_EXERCISE GOAL:_ Take the listing and print it in full, exactly as given.

_TASK MATERIAL:_
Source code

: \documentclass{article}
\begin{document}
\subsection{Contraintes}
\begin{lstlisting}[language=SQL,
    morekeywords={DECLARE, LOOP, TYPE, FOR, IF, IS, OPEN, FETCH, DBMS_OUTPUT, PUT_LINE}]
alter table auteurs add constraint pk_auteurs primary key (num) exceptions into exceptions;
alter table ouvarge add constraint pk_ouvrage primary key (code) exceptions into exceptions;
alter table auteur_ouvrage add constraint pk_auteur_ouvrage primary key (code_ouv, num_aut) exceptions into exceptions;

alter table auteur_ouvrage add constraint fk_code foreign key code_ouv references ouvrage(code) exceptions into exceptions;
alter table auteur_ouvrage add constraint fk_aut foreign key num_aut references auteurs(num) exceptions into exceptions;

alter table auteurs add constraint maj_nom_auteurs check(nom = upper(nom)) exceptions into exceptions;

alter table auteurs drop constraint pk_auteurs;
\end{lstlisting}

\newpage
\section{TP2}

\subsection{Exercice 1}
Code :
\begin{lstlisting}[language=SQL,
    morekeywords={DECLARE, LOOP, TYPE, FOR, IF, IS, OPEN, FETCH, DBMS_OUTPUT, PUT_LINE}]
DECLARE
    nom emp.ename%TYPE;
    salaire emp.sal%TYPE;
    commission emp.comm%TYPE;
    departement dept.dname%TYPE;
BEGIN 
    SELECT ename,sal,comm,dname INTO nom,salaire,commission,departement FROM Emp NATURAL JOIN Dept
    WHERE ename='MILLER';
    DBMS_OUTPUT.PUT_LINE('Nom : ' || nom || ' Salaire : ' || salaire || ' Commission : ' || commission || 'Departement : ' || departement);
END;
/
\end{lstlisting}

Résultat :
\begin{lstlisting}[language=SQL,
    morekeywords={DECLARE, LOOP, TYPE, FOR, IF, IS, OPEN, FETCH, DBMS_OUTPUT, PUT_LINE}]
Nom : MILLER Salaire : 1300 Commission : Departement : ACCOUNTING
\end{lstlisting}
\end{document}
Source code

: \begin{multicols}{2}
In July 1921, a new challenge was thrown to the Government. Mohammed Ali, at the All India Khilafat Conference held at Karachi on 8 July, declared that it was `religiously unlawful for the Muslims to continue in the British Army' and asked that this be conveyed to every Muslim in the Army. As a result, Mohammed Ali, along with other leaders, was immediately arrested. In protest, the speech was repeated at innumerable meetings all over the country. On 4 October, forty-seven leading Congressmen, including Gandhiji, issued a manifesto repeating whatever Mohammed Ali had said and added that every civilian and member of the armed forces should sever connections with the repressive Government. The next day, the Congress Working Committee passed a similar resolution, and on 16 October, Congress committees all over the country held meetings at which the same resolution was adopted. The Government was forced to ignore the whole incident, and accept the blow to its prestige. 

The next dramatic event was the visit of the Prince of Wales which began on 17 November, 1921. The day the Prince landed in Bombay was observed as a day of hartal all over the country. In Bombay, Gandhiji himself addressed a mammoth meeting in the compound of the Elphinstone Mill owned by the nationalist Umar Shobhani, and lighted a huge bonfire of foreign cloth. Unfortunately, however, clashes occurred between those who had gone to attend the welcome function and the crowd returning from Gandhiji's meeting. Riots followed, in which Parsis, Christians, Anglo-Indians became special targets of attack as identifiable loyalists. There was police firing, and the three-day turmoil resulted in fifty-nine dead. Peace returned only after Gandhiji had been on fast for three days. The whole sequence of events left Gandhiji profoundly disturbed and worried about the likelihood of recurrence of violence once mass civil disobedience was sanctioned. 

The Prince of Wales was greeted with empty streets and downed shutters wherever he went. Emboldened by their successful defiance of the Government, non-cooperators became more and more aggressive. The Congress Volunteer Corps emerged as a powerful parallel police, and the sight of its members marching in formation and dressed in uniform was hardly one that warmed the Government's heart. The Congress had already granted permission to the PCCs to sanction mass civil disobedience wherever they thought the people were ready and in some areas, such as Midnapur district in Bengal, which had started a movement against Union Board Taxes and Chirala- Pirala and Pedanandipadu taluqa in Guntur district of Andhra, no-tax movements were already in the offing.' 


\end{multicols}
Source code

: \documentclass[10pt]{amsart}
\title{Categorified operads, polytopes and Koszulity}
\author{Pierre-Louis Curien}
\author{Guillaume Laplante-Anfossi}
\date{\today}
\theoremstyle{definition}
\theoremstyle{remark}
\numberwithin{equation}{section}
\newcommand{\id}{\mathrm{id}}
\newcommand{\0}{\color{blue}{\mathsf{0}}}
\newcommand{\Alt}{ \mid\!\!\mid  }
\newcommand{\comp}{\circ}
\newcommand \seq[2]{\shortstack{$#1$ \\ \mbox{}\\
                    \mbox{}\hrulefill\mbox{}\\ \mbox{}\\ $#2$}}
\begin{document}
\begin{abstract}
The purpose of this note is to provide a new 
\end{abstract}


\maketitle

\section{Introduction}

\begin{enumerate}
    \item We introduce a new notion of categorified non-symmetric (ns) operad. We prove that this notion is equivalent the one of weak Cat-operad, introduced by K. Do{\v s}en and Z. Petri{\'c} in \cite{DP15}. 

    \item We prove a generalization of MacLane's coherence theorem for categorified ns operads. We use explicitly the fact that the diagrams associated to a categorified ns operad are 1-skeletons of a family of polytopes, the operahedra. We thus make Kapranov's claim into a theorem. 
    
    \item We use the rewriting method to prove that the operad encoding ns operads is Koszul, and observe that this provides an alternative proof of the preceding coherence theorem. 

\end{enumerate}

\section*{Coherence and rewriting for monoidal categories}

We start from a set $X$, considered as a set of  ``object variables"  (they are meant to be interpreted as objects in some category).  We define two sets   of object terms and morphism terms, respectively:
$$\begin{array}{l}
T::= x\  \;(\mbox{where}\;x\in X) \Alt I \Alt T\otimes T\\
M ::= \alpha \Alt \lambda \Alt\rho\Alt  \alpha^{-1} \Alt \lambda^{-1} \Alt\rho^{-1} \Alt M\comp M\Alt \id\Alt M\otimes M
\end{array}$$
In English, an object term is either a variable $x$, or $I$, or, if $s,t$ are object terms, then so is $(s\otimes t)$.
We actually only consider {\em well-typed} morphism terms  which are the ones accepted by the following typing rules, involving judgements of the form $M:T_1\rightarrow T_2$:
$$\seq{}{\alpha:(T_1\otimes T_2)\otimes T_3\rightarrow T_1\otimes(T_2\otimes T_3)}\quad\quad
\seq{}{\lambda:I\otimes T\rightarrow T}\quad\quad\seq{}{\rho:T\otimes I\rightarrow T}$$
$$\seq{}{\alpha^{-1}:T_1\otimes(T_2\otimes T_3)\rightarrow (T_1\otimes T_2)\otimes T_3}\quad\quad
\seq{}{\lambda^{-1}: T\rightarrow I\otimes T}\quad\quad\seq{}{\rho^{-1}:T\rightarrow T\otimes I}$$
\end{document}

_EXERCISE OUTPUT:_
Source code

: \documentclass{article}
\begin{document}
\subsection{Contraintes}
\begin{lstlisting}[language=SQL,
    morekeywords={DECLARE, LOOP, TYPE, FOR, IF, IS, OPEN, FETCH, DBMS_OUTPUT, PUT_LINE}]
alter table auteurs add constraint pk_auteurs primary key (num) exceptions into exceptions;
alter table ouvarge add constraint pk_ouvrage primary key (code) exceptions into exceptions;
alter table auteur_ouvrage add constraint pk_auteur_ouvrage primary key (code_ouv, num_aut) exceptions into exceptions;

alter table auteur_ouvrage add constraint fk_code foreign key code_ouv references ouvrage(code) exceptions into exceptions;
alter table auteur_ouvrage add constraint fk_aut foreign key num_aut references auteurs(num) exceptions into exceptions;

alter table auteurs add constraint maj_nom_auteurs check(nom = upper(nom)) exceptions into exceptions;

alter table auteurs drop constraint pk_auteurs;
\end{lstlisting}

\newpage
\section{TP2}

\subsection{Exercice 1}
Code :
\begin{lstlisting}[language=SQL,
    morekeywords={DECLARE, LOOP, TYPE, FOR, IF, IS, OPEN, FETCH, DBMS_OUTPUT, PUT_LINE}]
DECLARE
    nom emp.ename%TYPE;
    salaire emp.sal%TYPE;
    commission emp.comm%TYPE;
    departement dept.dname%TYPE;
BEGIN 
    SELECT ename,sal,comm,dname INTO nom,salaire,commission,departement FROM Emp NATURAL JOIN Dept
    WHERE ename='MILLER';
    DBMS_OUTPUT.PUT_LINE('Nom : ' || nom || ' Salaire : ' || salaire || ' Commission : ' || commission || 'Departement : ' || departement);
END;
/
\end{lstlisting}

Résultat :
\begin{lstlisting}[language=SQL,
    morekeywords={DECLARE, LOOP, TYPE, FOR, IF, IS, OPEN, FETCH, DBMS_OUTPUT, PUT_LINE}]
Nom : MILLER Salaire : 1300 Commission : Departement : ACCOUNTING
\end{lstlisting}
\end{document}
Source code

: \begin{multicols}{2}
In July 1921, a new challenge was thrown to the Government. Mohammed Ali, at the All India Khilafat Conference held at Karachi on 8 July, declared that it was `religiously unlawful for the Muslims to continue in the British Army' and asked that this be conveyed to every Muslim in the Army. As a result, Mohammed Ali, along with other leaders, was immediately arrested. In protest, the speech was repeated at innumerable meetings all over the country. On 4 October, forty-seven leading Congressmen, including Gandhiji, issued a manifesto repeating whatever Mohammed Ali had said and added that every civilian and member of the armed forces should sever connections with the repressive Government. The next day, the Congress Working Committee passed a similar resolution, and on 16 October, Congress committees all over the country held meetings at which the same resolution was adopted. The Government was forced to ignore the whole incident, and accept the blow to its prestige. 

The next dramatic event was the visit of the Prince of Wales which began on 17 November, 1921. The day the Prince landed in Bombay was observed as a day of hartal all over the country. In Bombay, Gandhiji himself addressed a mammoth meeting in the compound of the Elphinstone Mill owned by the nationalist Umar Shobhani, and lighted a huge bonfire of foreign cloth. Unfortunately, however, clashes occurred between those who had gone to attend the welcome function and the crowd returning from Gandhiji's meeting. Riots followed, in which Parsis, Christians, Anglo-Indians became special targets of attack as identifiable loyalists. There was police firing, and the three-day turmoil resulted in fifty-nine dead. Peace returned only after Gandhiji had been on fast for three days. The whole sequence of events left Gandhiji profoundly disturbed and worried about the likelihood of recurrence of violence once mass civil disobedience was sanctioned. 

The Prince of Wales was greeted with empty streets and downed shutters wherever he went. Emboldened by their successful defiance of the Government, non-cooperators became more and more aggressive. The Congress Volunteer Corps emerged as a powerful parallel police, and the sight of its members marching in formation and dressed in uniform was hardly one that warmed the Government's heart. The Congress had already granted permission to the PCCs to sanction mass civil disobedience wherever they thought the people were ready and in some areas, such as Midnapur district in Bengal, which had started a movement against Union Board Taxes and Chirala- Pirala and Pedanandipadu taluqa in Guntur district of Andhra, no-tax movements were already in the offing.' 


\end{multicols}
Source code

: \documentclass[10pt]{amsart}
\title{Categorified operads, polytopes and Koszulity}
\author{Pierre-Louis Curien}
\author{Guillaume Laplante-Anfossi}
\date{\today}
\theoremstyle{definition}
\theoremstyle{remark}
\numberwithin{equation}{section}
\newcommand{\id}{\mathrm{id}}
\newcommand{\0}{\color{blue}{\mathsf{0}}}
\newcommand{\Alt}{ \mid\!\!\mid  }
\newcommand{\comp}{\circ}
\newcommand \seq[2]{\shortstack{$#1$ \\ \mbox{}\\
                    \mbox{}\hrulefill\mbox{}\\ \mbox{}\\ $#2$}}
\begin{document}
\begin{abstract}
The purpose of this note is to provide a new 
\end{abstract}


\maketitle

\section{Introduction}

\begin{enumerate}
    \item We introduce a new notion of categorified non-symmetric (ns) operad. We prove that this notion is equivalent the one of weak Cat-operad, introduced by K. Do{\v s}en and Z. Petri{\'c} in \cite{DP15}. 

    \item We prove a generalization of MacLane's coherence theorem for categorified ns operads. We use explicitly the fact that the diagrams associated to a categorified ns operad are 1-skeletons of a family of polytopes, the operahedra. We thus make Kapranov's claim into a theorem. 
    
    \item We use the rewriting method to prove that the operad encoding ns operads is Koszul, and observe that this provides an alternative proof of the preceding coherence theorem. 

\end{enumerate}

\section*{Coherence and rewriting for monoidal categories}

We start from a set $X$, considered as a set of  ``object variables"  (they are meant to be interpreted as objects in some category).  We define two sets   of object terms and morphism terms, respectively:
$$\begin{array}{l}
T::= x\  \;(\mbox{where}\;x\in X) \Alt I \Alt T\otimes T\\
M ::= \alpha \Alt \lambda \Alt\rho\Alt  \alpha^{-1} \Alt \lambda^{-1} \Alt\rho^{-1} \Alt M\comp M\Alt \id\Alt M\otimes M
\end{array}$$
In English, an object term is either a variable $x$, or $I$, or, if $s,t$ are object terms, then so is $(s\otimes t)$.
We actually only consider {\em well-typed} morphism terms  which are the ones accepted by the following typing rules, involving judgements of the form $M:T_1\rightarrow T_2$:
$$\seq{}{\alpha:(T_1\otimes T_2)\otimes T_3\rightarrow T_1\otimes(T_2\otimes T_3)}\quad\quad
\seq{}{\lambda:I\otimes T\rightarrow T}\quad\quad\seq{}{\rho:T\otimes I\rightarrow T}$$
$$\seq{}{\alpha^{-1}:T_1\otimes(T_2\otimes T_3)\rightarrow (T_1\otimes T_2)\otimes T_3}\quad\quad
\seq{}{\lambda^{-1}: T\rightarrow I\otimes T}\quad\quad\seq{}{\rho^{-1}:T\rightarrow T\otimes I}$$
\end{document}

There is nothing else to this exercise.